A young woman who has suffered at the hands of the so-called Islamic State will speak at The University of Queensland next week.
Two years ago the terrorist organisation massacred 21-year-old Nadia Murad’s family before abducting and sexually enslaving her.
Ms Murad escaped and now leads a humanitarian mission on behalf of the Yazidi people, to condemn the crimes of the Islamic State (also referred to as ISIS or ISIL).
She has been nominated for a Nobel Peace Prize, and says thousands of other Yazidi women have had similar experiences to hers.
“ISIL murdered six of my brothers in a massacre on my homeland on 15 August 2014, kidnapped all the women in my family and subsequently separated me from my mother who I believe was also killed in a massacre of women,” Ms Murad said during her address to the United Nations Security Council last December.
“Rape was used by ISIL to attempt to destroy women and girls and to ensure that they could never again lead a normal life, and the Islamic State has made Yazidi women fodder for human trafficking.

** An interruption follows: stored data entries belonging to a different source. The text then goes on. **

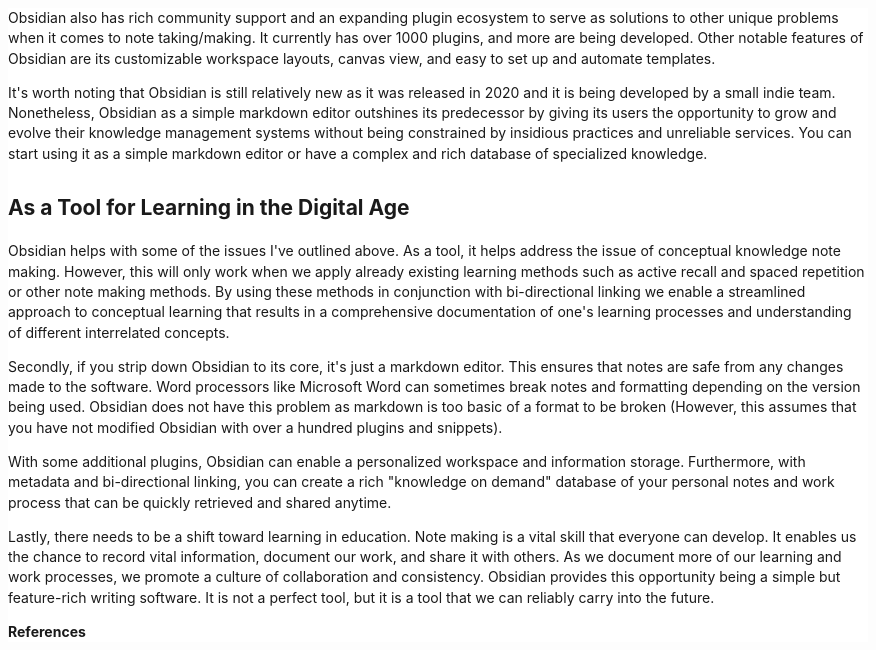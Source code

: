 Obsidian also has rich community support and an expanding plugin ecosystem to serve as solutions to other unique problems when it comes to note taking/making. It currently has over 1000 plugins, and more are being developed. Other notable features of Obsidian are its customizable workspace layouts, canvas view, and easy to set up and automate templates. 

It's worth noting that Obsidian is still relatively new as it was released in 2020 and it is being developed by a small indie team. Nonetheless, Obsidian as a simple markdown editor outshines its predecessor by giving its users the opportunity to grow and evolve their knowledge management systems without being constrained by insidious practices and unreliable services. You can start using it as a simple markdown editor or have a complex and rich database of specialized knowledge.

## As a Tool for Learning in the Digital Age

Obsidian helps with some of the issues I've outlined above. As a tool, it helps address the issue of conceptual knowledge note making. However, this will only work when we apply already existing learning methods such as active recall and spaced repetition or other note making methods. By using these methods in conjunction with bi-directional linking we enable a streamlined approach to conceptual learning that results in a comprehensive documentation of one's learning processes and understanding of different interrelated concepts. 

Secondly, if you strip down Obsidian to its core, it's just a markdown editor. This ensures that notes are safe from any changes made to the software. Word processors like Microsoft Word can sometimes break notes and formatting depending on the version being used. Obsidian does not have this problem as markdown is too basic of a format to be broken (However, this assumes that you have not modified Obsidian with over a hundred plugins and snippets).

With some additional plugins, Obsidian can enable a personalized workspace and information storage. Furthermore, with metadata and bi-directional linking, you can create a rich "knowledge on demand" database of your personal notes and work process that can be quickly retrieved and shared anytime.

Lastly, there needs to be a shift toward learning in education. Note making is a vital skill that everyone can develop. It enables us the chance to record vital information, document our work, and share it with others. As we document more of our learning and work processes, we promote a culture of collaboration and consistency. Obsidian provides this opportunity being a simple but feature-rich writing software. It is not a perfect tool, but it is a tool that we can reliably carry into the future.

**References**
[^1]: Piolat, A., Olive, T., & Kellogg, R. T. (2005). Cognitive Effort during Note Taking. _Applied Cognitive Psychology_, _19_(3), 291–312. [https://doi.org/10.1002/acp.1086](https://doi.org/10.1002/acp.1086).
[^2]: Learning with Laptops: A Multi-method Case Study(https://education.uci.edu/uploads/7/2/7/6/72769947/laptops-jecr.pdf).
[^3]: Mueller, P. A., & Oppenheimer, D. M. (2014). The Pen Is Mightier Than the Keyboard: Advantages of Longhand Over Laptop Note Taking. _Psychological Science_, _25_(6), 1159–1168. (https://www.benjaminjameswaddell.com/wp-content/uploads/2014/09/mueller-the-pen-is-mightier-than-the-keyboard.pdf).
[^4]: Stacy, E. M., & Cain, J. (2015). Note-taking and Handouts in The Digital Age. _American Journal of Pharmaceutical Education_, _79_(7), 107.(https://www.ajpe.org/content/ajpe/79/7/107.full.pdf).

“As a Yazidi survivor, I am a descendant of one of the world’s oldest religions, which is today threatened with extinction.”
The Yazidis are an ethno-religious group with an estimated population of 600,000, mainly living around the district of Sinjar in Iraq.
The Yazidis have been targeted over centuries with successive campaigns of genocidal violence.
The ISIS attack two years ago in Sinjar threatened the Yazidis’ future in Iraq and shattered the peaceful life Ms Murad once knew.
Her advocacy has led her to speak with presidents, prime ministers and heads of state around the world, and she is legally represented by international lawyer Amal Clooney.
Ms Murad’s public lecture at UQ will be hosted by the Asia Pacific Centre for the Responsibility to Protect and the Australian Institute for Holocaust and Genocide Studies.
She will share her story and speak about the continuing genocide against Yazidi people, involving systematic abduction, enslavement and murder.
UQ Asia Pacific Centre for the Responsibility to Protect Director Professor Alex Bellamy said the horrific suffering of the Yazidi people at the hands of the so-called Islamic State should be a wakeup call to the world.
“We need to redouble efforts to fulfil the ‘Responsibility to Protect’ and shield the world’s most vulnerable people from atrocity crimes,” he said.
Ms Murad’s mission includes deterring Muslim youths from joining or supporting IS and asking them to promote tolerance towards the beliefs of others.
After her recent testimony before the United Nations’ Security Council for its first-ever session on human trafficking, Ms Murad implored the world to pay attention to these largely overlooked atrocities.
She identified critical goals for the international community, including the rescue of the several thousand Yazidis still enslaved by ISIS, recognition of ISIS’s Yazidi extermination campaign as “genocide”, and international protection for Yazidi homelands.
Ms Murad will be joined at the UQ event by Mr Ahmed Khudida, the Deputy Executive Director of Yazda, a non-profit organisation dedicated to supporting the largely displaced Yazidi community and raising awareness of their plight.
Genocide scholar Nikki Marczak, from the Australian Institute for Holocaust and Genocide Studies, also will speak on the Yazidi genocide.